--- START ---

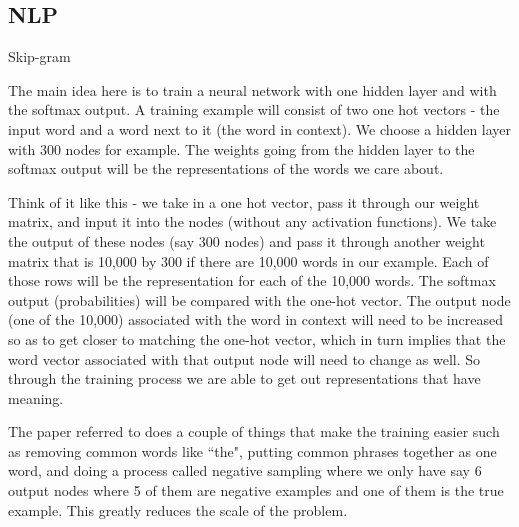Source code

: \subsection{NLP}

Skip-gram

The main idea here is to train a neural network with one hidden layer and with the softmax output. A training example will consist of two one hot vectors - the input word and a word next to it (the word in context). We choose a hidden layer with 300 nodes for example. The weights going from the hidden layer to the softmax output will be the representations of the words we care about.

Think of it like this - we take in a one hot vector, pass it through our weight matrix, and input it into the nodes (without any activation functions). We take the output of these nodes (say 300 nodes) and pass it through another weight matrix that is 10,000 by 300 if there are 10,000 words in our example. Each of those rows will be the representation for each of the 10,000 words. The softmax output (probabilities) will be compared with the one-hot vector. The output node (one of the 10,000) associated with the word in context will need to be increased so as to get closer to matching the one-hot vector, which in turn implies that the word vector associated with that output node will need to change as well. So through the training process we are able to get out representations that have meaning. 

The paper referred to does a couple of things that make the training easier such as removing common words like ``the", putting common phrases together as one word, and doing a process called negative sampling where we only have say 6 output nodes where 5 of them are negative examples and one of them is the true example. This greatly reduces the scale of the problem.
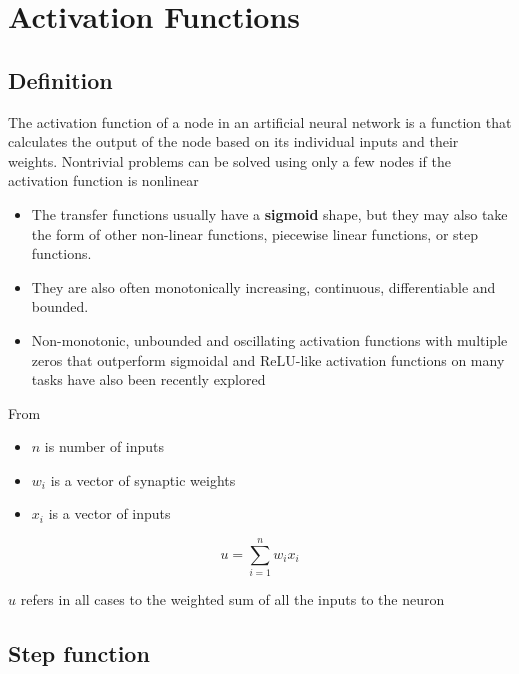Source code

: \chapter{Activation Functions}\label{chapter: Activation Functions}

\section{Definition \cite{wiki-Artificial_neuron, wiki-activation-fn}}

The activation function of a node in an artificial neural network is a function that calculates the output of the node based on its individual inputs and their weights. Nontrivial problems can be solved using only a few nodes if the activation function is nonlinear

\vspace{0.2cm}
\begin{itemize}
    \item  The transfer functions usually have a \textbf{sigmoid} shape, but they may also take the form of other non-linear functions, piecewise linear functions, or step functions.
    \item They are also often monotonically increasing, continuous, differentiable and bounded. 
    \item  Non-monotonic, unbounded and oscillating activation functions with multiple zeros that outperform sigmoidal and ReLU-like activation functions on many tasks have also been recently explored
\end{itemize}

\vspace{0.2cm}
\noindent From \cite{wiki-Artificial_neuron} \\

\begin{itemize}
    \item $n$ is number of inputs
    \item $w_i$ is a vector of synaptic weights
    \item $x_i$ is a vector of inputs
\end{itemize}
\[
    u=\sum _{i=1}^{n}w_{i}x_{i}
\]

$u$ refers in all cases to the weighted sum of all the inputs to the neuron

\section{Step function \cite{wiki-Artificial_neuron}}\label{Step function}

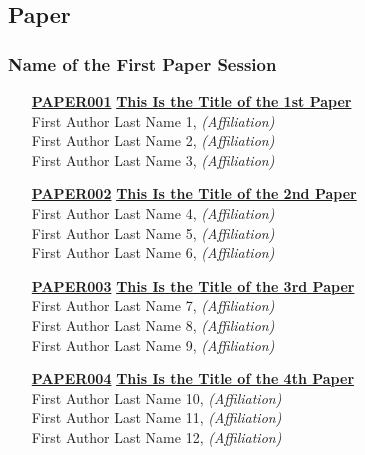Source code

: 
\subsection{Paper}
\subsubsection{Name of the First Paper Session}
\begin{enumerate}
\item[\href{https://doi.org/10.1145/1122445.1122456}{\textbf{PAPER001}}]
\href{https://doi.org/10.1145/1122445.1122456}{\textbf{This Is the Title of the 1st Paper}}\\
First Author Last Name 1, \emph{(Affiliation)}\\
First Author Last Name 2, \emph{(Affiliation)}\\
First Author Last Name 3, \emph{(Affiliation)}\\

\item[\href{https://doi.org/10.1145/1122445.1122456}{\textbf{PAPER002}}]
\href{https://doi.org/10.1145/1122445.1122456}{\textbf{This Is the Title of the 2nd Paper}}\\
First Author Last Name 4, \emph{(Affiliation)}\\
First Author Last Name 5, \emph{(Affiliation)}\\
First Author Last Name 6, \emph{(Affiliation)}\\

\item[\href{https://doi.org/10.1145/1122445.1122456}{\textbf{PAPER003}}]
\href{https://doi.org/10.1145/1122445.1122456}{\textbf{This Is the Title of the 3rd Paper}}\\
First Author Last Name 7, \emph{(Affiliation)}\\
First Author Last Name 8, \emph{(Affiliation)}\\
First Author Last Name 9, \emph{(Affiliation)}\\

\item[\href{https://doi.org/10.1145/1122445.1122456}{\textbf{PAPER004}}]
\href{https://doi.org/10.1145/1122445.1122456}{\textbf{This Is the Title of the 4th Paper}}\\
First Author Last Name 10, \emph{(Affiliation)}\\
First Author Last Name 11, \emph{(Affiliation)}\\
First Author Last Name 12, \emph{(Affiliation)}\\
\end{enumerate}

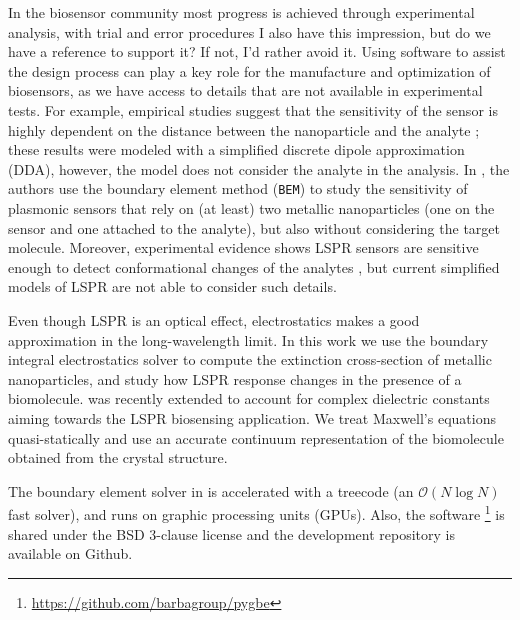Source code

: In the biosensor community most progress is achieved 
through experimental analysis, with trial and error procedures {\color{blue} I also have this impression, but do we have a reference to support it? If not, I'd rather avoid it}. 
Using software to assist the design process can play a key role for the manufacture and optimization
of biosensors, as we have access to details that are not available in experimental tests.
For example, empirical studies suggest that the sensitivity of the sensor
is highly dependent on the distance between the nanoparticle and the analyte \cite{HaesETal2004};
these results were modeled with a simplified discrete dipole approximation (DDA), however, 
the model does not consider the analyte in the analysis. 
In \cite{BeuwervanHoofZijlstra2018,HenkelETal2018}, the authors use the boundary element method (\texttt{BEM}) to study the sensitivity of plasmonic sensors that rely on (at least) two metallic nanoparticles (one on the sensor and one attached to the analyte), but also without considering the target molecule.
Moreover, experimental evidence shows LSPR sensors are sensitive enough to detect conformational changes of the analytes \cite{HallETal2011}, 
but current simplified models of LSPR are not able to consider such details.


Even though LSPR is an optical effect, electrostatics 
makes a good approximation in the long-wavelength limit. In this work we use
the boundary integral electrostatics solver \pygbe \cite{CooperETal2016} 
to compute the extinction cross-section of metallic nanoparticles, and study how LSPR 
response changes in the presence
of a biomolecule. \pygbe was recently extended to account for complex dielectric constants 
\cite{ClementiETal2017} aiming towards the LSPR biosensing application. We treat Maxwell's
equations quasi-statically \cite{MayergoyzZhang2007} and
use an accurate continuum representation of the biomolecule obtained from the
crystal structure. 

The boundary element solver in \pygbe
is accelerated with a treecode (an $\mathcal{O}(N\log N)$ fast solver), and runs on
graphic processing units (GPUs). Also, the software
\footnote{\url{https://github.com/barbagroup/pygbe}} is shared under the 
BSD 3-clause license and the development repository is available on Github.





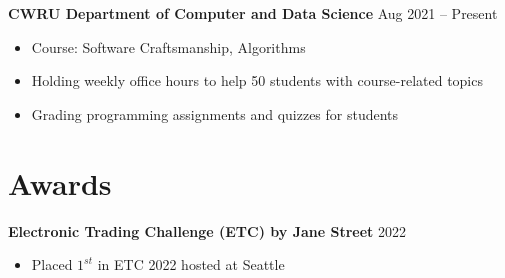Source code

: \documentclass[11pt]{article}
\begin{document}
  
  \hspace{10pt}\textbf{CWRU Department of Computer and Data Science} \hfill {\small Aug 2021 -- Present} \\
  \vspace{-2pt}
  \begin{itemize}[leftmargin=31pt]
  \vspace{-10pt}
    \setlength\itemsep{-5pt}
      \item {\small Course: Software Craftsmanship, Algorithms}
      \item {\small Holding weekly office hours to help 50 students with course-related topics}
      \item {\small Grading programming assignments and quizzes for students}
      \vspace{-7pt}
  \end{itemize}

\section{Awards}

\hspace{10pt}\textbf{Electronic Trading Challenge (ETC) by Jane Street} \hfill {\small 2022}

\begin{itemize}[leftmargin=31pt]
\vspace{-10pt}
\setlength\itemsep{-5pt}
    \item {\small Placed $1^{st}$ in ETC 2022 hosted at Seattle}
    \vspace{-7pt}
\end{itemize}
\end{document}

--- END ---

**Assignment**
Tell me how many lines in the data include "nanoparticles", giving only the number.

**Task answer**
2